Donut Juggling

It’s a messy hobby to be sure, but as with anything unusual that I have pursued, it contained life lessons. And, donuts.

I have mentioned before that the question that tends to get me into the most trouble is this one: How Hard Can It Be? The answer is almost always, “A lot harder than you imagined, and if you knew that ahead of time, you would have never undertaken this crazy idea.”

An example of that for me is of course… Donut Juggling. Yes, it’s real. And yes, I am one of only a few practitioners of the art. And yes, it was a lot more difficult than I thought it would be. But that is what protected the idea, which I will get into later. First, just what the heck am I talking about?

Years ago (too many stories in my life start this way now), I was looking for a new opening routine for my magic act. I wanted a quick bit done to snappy music, that showed skill and ability, that had humor, and that would let the audience know they were in good hands for the duration. That is the power of a strong opening in any kind of presentation. One minute can set up the next thirty.

After scouring magic archives looking for something I could adapt and modernize, I stumbled across an article from the 40’s written by a magician I admired named Robert Harbin. He had adapted an old vaudeville bit where a juggler would spin a Japanese Parasol and keep a ball rolling on top. He changed the ball into a rubber wheel and added a few new moves of his own. That is where I began.

I practiced at least an hour a day, usually three, learning the new bit. It would follow a pattern something like this: 1) Spin the parasol 2)  Place the wheel on it 3) Five seconds later, bend over to pick the wheel back up. Being a wheel, it had a tendency to roll behind things, so I got to move a lot of furniture until I learned to clear the room of all obstacles. 4) Curse at the top of my lungs and start again.


It took a month just to be able to balance the wheel on the parasol.
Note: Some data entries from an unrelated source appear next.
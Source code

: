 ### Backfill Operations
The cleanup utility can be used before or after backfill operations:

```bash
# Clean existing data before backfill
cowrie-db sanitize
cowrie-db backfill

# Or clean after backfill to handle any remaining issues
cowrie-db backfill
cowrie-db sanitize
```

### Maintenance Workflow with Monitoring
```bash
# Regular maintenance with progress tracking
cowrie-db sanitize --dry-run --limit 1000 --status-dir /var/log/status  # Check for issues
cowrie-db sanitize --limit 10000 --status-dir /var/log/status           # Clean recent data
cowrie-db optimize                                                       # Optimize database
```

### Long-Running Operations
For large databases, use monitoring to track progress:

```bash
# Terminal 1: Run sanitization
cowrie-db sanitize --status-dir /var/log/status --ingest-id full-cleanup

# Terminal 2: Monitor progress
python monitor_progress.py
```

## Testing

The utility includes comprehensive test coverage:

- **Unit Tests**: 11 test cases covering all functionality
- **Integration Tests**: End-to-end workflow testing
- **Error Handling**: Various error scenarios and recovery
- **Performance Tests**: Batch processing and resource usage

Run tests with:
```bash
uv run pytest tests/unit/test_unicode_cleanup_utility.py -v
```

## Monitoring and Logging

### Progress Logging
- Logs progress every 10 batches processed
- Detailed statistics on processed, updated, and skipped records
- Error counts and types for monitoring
It also took 14 packs of Ricolas to soothe my throat from the cursing. And I had yet to learn any fancy moves. I was going to need a lot more lozenges.

By the end of three months, I was pretty good. However, I wasn’t happy with the routine. It showed skill, it was neat to watch, and I had snappy music picked out, but it was still lacking some humor. A wheel is just not that funny. But a donut is. So, with a little liquid latex , I transformed the wheel into a powdered donut.

The beauty of that decision was that it also gave me the big finish I was missing. Just how do I end this routine? But with a donut, the path was clear. I had to dunk it, and I had to do it by flipping it off the parasol and catching it in a mug. That took another few weeks of practice, but in the end, it was all worth it. I possessed what I had sought. 90 seconds of silliness that set up the next thirty minutes of my act. Perfect.

It worked better than I had dreamed. It worked so well in fact, that quite  a few performers tried to steal it. And that is where the life lessons come in.

First lesson: The more hassle you are willing to endure, the better your reward. If something is easy, anyone can do it, and then it is not special. We love seeing people do things not everyone can do, and we reward them with our attention. That attention may come in the form of buying their products, watching them on stage or on the field, or hiring them to perform a service we can’t do.

The second lesson: If it’s difficult, very few people will steal the idea, so the difficulty is what protects it. Not from everyone, but from most, which is usually good enough. And this is why: One of the reasons someone steals an idea is because it’s easier than coming up with their own. That laziness is what will keep them from taking an idea that will be difficult to make happen. They will move on to something easier. Not always, but a high enough percentage of the time to ensure you are one of only a handful that can do what you do.

So, embrace the difficult. It will always reward you. For me, it has kept me flush with rubber pastries. What more do I need?